Strahlenther Onkol. 2015 Jul;191(7):597-603. doi: 10.1007/s00066-015-0825-3. Epub 2015 Mar 4.

Abstract

Purpose: The purpose of this work was to evaluate the results of high-dose radiation treatment using carbon ion therapy, alone or combined with intensity-modulated radiation treatment (IMRT), in patients with sacral chordoma.

Materials and methods: Between 2009 and 2012, 56 patients with sacral chordoma were treated in our center. The tumor was located above S3 in 33 patients and in S3 or below in 23 patients. In all, 41 patients received radiation therapy for the primary tumor, while 15 patients were treated for the recurrent tumor. Toxicity was measured using NCI CTCAE v.4.03. Local control (LC) and overall survival (OS) were evaluated with the Kaplan-Meier method.

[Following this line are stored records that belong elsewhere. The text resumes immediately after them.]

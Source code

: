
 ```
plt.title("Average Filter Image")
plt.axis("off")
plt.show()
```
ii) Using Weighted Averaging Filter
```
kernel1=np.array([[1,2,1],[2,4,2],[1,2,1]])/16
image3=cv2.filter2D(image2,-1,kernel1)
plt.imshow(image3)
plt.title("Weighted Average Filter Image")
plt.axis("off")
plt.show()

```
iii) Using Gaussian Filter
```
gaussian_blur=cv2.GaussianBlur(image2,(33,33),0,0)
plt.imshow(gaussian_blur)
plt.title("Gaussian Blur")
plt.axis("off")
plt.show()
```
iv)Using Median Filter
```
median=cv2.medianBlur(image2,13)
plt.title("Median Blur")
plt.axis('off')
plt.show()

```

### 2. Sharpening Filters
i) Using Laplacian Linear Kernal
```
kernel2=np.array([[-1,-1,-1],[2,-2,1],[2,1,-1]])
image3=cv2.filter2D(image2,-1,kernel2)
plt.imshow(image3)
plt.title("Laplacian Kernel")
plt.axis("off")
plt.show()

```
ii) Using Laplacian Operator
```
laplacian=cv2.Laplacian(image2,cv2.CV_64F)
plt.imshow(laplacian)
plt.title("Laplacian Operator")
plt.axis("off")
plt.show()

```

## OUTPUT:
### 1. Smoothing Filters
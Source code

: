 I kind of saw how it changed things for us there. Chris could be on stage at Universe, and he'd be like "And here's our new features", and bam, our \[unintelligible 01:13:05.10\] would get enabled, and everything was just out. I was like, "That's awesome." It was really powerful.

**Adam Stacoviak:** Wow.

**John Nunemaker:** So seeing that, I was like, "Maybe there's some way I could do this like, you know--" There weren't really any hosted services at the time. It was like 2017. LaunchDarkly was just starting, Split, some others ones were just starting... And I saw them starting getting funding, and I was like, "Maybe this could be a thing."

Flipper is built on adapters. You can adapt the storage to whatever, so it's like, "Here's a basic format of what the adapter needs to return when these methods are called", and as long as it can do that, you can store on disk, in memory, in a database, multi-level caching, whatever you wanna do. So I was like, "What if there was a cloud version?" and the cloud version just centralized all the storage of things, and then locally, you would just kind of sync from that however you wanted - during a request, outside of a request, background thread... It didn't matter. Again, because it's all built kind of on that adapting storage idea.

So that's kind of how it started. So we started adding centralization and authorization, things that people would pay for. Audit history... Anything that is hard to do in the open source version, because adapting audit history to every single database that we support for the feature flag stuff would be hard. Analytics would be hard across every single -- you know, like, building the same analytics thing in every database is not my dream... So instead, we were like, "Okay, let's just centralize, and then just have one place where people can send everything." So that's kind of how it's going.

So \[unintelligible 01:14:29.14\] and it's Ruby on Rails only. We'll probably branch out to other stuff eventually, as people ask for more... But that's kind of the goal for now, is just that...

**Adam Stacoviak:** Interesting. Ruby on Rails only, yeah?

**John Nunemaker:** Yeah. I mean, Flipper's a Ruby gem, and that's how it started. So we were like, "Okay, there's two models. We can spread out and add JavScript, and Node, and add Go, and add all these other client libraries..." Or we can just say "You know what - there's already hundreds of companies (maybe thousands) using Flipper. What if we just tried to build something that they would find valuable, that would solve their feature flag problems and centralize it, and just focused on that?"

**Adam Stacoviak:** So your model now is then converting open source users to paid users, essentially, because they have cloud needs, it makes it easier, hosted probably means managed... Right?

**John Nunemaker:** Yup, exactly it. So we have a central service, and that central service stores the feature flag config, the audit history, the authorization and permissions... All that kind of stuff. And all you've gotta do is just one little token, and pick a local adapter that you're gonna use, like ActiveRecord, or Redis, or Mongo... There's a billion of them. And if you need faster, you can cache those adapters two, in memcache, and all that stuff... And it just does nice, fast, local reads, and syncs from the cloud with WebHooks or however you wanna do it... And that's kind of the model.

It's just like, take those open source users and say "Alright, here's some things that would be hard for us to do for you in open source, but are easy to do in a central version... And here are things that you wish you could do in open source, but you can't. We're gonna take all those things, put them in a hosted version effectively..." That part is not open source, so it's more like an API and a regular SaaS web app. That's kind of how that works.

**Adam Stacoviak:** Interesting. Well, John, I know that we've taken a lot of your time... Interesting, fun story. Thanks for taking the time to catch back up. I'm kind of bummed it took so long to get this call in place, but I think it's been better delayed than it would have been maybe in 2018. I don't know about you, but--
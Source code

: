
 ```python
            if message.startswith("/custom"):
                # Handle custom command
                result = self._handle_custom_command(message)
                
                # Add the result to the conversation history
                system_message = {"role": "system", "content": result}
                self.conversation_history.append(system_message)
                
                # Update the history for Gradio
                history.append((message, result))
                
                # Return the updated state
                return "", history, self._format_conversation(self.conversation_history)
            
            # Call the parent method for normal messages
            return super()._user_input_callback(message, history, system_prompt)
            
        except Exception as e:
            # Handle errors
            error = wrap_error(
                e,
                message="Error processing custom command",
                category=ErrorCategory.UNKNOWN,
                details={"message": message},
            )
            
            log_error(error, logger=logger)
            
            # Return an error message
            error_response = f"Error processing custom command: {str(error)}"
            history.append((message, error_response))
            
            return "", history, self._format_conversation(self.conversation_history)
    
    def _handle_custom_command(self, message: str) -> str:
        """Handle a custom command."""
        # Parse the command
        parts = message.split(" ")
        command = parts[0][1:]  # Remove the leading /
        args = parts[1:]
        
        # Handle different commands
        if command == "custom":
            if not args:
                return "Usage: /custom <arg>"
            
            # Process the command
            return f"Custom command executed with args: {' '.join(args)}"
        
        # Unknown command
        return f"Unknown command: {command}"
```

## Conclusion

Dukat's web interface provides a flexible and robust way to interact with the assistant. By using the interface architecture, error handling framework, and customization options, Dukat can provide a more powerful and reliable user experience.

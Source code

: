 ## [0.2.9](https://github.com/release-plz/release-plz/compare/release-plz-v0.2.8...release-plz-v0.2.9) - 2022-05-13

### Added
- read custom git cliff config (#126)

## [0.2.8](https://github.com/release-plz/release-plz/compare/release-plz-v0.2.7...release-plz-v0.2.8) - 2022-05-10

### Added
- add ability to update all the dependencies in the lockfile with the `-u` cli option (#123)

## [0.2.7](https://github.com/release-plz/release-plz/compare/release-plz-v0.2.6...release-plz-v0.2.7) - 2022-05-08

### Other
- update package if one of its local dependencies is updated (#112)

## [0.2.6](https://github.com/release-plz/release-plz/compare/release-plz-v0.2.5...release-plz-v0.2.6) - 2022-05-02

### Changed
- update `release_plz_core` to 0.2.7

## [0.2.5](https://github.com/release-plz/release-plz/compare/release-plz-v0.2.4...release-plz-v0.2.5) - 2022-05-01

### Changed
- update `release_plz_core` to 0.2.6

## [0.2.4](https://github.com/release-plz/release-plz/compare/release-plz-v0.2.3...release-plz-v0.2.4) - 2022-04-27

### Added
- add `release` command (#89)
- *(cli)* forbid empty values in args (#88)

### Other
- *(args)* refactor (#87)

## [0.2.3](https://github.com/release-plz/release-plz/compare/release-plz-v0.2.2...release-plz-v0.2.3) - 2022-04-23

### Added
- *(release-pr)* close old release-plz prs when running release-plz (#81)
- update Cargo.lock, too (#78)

Results: A total of 23 patients were irradiated with carbon ions in combination with photon IMRT, while 33 received carbon ion therapy only. Forty-three patients had a macroscopic tumor at treatment start with a median tumor size (GTV) of 244 ml (range 5-1188 ml). The median total dose was 66 Gy (range 60-74 Gy; RBE). After a median follow-up time of 25 months, the 2- and 3-year local control probability was 76 % and 53 %, respectively. The overall survival rate was 100 %. Treatment for primary tumor and male patients resulted in significant better local control. No higher toxicity occurred within the follow-up time.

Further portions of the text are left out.